The opening sequence works the same way. "War Pigs" as a walk-on is a reverent nod to the Sabbath lineage that made the whole genre possible; "Beneath the Remains" as intro then bridges directly into Sepultura's own 1989 watershed. The crowd response to "Inner Self" suggested most of the room was prepared for that history. The response to "Beyond the Dream" suggested the band has earned the right to add new material to the same conversation.

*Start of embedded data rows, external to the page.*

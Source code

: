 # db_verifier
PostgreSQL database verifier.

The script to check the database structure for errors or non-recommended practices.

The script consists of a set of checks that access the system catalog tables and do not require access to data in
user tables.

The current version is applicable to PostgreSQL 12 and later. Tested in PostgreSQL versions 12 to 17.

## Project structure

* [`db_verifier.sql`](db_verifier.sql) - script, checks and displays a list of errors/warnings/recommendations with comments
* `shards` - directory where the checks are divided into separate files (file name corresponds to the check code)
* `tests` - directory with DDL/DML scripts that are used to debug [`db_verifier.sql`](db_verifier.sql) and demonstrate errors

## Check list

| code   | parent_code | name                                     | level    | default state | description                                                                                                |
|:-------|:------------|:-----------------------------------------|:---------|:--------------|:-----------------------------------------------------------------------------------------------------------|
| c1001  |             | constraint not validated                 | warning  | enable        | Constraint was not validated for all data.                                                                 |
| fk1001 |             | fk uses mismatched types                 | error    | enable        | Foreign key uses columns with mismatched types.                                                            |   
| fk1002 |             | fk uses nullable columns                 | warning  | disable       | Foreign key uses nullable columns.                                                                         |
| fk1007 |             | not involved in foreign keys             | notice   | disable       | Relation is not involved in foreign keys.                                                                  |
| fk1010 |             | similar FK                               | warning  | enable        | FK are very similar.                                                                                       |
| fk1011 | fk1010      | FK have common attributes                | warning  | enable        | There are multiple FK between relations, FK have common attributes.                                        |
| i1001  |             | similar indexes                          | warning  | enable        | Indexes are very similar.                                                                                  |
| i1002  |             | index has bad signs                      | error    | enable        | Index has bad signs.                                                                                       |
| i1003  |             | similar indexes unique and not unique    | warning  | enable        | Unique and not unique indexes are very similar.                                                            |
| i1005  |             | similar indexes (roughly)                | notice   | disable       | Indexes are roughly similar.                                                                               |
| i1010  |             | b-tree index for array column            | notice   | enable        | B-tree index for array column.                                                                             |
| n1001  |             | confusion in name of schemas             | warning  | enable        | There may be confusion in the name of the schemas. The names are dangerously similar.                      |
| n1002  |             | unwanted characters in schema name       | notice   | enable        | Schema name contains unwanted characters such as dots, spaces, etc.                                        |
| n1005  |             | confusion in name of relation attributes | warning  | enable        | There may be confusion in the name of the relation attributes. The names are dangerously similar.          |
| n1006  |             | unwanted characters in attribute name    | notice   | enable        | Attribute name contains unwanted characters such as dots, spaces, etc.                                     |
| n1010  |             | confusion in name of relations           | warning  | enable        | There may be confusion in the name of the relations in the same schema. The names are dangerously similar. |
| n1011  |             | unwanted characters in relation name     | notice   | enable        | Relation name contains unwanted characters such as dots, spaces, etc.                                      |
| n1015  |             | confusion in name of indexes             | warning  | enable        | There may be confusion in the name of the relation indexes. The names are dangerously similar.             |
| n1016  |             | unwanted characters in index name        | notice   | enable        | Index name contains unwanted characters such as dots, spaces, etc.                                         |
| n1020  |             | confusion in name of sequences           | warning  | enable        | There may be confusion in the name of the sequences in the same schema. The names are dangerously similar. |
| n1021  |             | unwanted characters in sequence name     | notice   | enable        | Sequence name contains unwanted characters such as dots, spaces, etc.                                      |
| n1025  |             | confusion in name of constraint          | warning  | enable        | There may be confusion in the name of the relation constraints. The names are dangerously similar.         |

The Three Pillars That Still Carry the Show

For all the catalog-spanning ambition, three songs continue to do most of the structural work in a Sepultura set:


"Territory" remains one of the band's most durable songs because it functions as both a protest march and a pit-starter. Built on a single mid-tempo chug rather than thrash velocity, it's the song that most clearly anticipates the groove-metal movement Sepultura helped instigate.


"Refuse/Resist" is the Chaos A.D. statement piece, and it survives every era because it never depended on speed. Its power comes from restraint, repetition, and the sense that the central riff is locking the crowd into a single pulse — exactly the property a farewell crowd needs.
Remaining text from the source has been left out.